Llevo un tiempo sospechando que hay demasiados buenos.
Los veo por todas partes, agazapados tras una buena causa, esperando la oportunidad de saltar sobre ella y poner de manifiesto públicamente lo buenos que son.
Creo, incluso, que comienza a haber buenos en paro porque todas las buenas causas ya están copadas.
Son gente -no hay duda de ello- buena. Muy buena. Tan buena, tan buena que la mayoría no tiene tiempo de hacer bien su trabajo. Están agobiados de bondad.

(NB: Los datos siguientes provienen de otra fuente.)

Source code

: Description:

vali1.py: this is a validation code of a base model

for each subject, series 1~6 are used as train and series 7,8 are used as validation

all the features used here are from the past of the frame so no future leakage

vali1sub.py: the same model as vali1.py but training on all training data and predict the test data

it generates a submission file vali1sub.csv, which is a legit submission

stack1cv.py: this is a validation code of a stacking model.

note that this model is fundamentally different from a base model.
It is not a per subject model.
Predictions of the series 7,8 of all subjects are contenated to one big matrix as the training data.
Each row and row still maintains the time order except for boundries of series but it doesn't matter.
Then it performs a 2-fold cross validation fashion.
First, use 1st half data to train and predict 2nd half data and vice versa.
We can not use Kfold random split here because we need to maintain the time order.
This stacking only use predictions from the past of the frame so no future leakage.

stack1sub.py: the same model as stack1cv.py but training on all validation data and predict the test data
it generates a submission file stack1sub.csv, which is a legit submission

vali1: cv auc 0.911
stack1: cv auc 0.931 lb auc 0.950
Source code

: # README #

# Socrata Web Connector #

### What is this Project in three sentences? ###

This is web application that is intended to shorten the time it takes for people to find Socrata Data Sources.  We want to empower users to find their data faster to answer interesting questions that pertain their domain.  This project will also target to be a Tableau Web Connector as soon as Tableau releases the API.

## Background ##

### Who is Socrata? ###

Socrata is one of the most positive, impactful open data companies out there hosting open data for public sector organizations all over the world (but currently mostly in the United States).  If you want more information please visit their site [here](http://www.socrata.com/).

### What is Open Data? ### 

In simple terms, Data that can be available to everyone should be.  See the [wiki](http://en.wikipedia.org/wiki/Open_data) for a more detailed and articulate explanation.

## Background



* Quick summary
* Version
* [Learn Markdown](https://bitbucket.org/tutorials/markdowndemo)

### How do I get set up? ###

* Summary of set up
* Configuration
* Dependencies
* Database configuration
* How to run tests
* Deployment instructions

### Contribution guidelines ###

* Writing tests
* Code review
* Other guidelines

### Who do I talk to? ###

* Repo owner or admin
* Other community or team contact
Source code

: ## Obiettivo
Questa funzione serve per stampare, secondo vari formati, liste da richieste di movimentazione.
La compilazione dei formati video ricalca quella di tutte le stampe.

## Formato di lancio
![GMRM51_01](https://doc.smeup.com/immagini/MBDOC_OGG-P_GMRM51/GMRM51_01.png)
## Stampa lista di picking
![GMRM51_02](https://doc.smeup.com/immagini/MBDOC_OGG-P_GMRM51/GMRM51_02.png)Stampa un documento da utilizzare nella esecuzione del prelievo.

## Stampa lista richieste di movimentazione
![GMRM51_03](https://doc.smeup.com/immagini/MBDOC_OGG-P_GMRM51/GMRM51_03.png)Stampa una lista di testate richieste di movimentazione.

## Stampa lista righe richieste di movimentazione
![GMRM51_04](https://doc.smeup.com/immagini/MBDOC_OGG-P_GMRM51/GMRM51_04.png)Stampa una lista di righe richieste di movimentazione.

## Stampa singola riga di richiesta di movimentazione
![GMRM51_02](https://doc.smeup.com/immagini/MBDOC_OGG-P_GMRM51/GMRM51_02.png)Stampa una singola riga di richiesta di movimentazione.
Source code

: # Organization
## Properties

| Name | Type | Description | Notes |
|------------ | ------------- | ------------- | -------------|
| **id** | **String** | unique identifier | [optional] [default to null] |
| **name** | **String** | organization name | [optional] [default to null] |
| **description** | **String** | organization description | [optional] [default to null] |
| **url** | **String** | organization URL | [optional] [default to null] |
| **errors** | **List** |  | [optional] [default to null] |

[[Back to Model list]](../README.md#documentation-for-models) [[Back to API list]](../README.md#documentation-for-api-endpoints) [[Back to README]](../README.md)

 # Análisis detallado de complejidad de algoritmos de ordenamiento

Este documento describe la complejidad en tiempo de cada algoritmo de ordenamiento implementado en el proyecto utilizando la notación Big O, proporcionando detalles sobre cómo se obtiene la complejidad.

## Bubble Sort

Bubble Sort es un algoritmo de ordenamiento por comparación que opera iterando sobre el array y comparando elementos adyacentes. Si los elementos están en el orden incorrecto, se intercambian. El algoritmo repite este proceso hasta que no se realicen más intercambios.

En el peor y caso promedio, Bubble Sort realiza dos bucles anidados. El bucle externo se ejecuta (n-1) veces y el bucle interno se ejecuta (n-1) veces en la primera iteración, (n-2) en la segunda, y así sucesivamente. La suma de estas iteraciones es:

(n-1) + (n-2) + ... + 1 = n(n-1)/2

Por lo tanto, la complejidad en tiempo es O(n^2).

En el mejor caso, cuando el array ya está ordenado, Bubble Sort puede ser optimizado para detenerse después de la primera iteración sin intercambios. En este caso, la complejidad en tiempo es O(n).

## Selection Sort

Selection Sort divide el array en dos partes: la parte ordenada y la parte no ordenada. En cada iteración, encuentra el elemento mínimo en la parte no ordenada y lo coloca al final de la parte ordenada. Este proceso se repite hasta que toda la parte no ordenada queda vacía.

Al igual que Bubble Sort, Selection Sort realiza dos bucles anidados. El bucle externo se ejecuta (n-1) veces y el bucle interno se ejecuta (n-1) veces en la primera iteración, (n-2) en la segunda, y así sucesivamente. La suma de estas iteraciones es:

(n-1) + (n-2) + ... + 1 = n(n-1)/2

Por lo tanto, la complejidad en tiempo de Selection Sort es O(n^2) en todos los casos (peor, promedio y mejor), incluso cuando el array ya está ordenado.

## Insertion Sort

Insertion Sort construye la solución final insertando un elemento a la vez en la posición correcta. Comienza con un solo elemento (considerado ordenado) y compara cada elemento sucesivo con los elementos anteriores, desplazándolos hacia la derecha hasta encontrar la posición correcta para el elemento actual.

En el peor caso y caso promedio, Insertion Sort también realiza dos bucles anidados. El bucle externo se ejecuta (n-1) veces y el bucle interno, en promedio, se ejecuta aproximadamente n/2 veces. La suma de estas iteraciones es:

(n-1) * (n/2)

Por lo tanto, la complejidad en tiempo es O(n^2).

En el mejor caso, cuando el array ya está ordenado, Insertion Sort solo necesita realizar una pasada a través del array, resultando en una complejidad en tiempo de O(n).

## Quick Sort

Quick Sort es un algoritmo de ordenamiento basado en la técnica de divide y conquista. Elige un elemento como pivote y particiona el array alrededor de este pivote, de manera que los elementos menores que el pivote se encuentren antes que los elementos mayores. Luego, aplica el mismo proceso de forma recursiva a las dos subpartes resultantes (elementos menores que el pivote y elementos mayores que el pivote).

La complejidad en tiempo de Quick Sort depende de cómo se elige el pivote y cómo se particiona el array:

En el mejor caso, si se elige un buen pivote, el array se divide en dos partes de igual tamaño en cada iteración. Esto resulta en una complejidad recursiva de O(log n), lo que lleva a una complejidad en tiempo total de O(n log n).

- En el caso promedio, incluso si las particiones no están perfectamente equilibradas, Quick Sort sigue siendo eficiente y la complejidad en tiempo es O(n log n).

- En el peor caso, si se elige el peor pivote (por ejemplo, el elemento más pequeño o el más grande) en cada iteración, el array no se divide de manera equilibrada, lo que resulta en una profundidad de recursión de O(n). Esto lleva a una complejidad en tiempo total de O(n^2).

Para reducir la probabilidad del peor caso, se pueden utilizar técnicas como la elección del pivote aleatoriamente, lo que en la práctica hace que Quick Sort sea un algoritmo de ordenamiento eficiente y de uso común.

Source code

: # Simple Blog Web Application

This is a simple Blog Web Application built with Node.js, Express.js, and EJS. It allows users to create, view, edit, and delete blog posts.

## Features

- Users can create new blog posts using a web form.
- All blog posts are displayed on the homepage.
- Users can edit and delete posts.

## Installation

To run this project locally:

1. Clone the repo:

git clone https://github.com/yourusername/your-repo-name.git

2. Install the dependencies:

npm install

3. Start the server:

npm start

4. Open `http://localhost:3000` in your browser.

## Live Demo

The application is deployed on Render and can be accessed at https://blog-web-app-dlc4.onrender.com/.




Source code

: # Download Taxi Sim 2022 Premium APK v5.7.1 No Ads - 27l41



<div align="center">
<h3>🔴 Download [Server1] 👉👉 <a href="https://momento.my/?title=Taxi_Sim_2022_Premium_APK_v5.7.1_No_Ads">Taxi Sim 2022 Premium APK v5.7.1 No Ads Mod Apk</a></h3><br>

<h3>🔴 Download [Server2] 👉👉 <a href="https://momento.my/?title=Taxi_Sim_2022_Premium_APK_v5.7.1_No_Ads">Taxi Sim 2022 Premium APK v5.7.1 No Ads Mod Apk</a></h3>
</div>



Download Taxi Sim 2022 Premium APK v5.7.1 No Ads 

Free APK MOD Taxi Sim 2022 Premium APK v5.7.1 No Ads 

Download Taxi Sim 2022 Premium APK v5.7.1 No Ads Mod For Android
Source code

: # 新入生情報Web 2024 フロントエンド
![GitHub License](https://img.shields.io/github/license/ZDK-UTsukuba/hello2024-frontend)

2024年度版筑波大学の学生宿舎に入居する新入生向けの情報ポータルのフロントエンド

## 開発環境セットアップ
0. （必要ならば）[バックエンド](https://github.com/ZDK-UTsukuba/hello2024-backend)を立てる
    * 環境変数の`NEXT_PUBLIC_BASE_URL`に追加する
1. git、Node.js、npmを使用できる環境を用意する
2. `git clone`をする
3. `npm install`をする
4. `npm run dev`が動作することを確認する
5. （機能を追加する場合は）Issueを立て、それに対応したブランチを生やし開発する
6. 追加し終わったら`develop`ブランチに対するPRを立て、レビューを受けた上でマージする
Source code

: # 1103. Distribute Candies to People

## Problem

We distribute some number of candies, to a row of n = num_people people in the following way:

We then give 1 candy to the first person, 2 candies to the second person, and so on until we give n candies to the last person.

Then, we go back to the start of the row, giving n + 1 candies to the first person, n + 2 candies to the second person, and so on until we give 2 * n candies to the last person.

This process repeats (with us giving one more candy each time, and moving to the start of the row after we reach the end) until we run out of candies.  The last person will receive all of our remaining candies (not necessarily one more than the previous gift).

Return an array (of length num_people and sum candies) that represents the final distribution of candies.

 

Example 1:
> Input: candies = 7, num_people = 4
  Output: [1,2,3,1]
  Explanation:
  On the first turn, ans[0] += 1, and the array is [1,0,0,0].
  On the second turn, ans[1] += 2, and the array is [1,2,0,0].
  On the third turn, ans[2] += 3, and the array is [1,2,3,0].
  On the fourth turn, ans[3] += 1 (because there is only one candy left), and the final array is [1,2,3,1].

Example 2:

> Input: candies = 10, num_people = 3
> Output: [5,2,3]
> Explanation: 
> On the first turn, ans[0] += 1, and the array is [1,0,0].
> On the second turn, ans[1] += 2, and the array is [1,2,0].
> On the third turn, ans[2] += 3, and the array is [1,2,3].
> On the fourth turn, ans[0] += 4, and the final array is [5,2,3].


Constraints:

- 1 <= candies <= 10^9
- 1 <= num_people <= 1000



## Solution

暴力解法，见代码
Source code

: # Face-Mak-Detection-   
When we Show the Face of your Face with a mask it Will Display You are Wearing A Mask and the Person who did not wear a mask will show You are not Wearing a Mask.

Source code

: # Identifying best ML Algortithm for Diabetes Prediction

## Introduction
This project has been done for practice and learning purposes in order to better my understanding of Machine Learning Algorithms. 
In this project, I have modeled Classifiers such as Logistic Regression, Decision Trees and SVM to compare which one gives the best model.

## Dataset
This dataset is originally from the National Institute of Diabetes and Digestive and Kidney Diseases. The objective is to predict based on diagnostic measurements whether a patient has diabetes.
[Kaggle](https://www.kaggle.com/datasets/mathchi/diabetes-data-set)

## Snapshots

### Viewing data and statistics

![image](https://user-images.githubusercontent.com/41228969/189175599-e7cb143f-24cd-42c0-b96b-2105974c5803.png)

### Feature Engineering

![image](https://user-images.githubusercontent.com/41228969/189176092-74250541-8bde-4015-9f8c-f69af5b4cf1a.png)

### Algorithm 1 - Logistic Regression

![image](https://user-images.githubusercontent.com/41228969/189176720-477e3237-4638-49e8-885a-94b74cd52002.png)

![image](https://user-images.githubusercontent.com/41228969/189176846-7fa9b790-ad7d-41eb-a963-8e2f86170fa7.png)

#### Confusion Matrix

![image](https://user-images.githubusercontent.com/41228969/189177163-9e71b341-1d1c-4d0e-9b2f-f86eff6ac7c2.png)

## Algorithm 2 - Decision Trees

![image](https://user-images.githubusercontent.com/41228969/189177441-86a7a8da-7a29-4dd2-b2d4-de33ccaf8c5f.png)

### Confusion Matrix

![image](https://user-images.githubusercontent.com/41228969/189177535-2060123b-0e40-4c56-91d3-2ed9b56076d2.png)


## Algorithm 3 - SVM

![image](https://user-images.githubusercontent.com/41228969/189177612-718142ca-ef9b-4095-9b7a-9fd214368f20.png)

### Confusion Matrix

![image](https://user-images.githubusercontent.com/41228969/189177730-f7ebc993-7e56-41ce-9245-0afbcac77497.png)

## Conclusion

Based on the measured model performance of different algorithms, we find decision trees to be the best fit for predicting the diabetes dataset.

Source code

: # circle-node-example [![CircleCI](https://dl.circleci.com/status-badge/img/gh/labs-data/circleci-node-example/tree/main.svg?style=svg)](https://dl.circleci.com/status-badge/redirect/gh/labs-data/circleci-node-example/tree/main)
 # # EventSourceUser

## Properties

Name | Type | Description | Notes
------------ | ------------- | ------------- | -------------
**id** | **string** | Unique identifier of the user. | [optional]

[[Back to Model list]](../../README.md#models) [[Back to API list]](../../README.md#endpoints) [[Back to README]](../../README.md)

Siempre sospeché de la llamada RSC, Responsabilidad Social Corporativa, porque me parecía que, por ejemplo, la obligación de un banco es hacer bien su trabajo con inteligencia y honestidad, no competir éticamente con otros bancos. Pasarán a la historia del absurdo aquellas cajas de ahorros que pedían a sus clientes que eligiera la buena causa en la que la entidad mostraría su generosidad filantrópica, mientras en sus despachos de dirección jugaban a la ruleta rusa haciendo caridad con dinero ajeno.
Pero la RSC es sólo un índice de la beatería de la moral del psicosocialismo triunfante.
Yo, buenos, buenos a secas, sólo quiero los justos. Pero buenos vecinos y buenos profesionales, cuantos más mejor. ¡Que Dios condene al peor lugar del infierno al que te sirve a primera hora de la mañana un café que te deja el cuerpo revuelto el resto del día!
No quiero empatizar con nadie. Pero cedo el asiento en el tren si hay alguien que lo necesita más que yo y ayudo a llevar el carro de la compra a una viejecita. No lo hago por empatía, sino por urbanidad.
Tampoco quiero que empatices conmigo. Si alguna vez tropiezo y me caigo, no hace falta que sientas mi dolor, tendré suficiente con que me ayudes a levantarme.